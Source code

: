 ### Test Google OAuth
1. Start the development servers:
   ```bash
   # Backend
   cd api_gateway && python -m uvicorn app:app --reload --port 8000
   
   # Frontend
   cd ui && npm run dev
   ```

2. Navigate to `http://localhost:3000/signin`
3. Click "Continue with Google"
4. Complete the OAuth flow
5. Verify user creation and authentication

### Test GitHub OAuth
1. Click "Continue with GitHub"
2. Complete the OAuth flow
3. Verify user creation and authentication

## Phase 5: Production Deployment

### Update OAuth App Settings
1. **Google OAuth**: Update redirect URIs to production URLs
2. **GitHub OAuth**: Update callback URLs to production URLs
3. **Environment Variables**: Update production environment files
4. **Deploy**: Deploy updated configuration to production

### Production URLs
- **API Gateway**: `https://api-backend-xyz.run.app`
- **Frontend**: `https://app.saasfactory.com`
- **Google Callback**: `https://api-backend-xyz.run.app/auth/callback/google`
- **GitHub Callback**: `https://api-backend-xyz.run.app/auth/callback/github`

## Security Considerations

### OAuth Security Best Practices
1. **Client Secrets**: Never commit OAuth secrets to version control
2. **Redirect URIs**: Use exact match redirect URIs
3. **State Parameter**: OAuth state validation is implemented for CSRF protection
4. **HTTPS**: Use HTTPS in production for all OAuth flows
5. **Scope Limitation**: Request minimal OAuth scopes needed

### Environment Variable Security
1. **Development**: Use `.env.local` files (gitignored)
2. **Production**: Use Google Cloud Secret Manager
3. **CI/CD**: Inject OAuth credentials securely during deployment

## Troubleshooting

┄┄┄┄┄┄

### Your objective
In the records above, how many lines contain the string "callback"? State that number only.

### Result of this task
3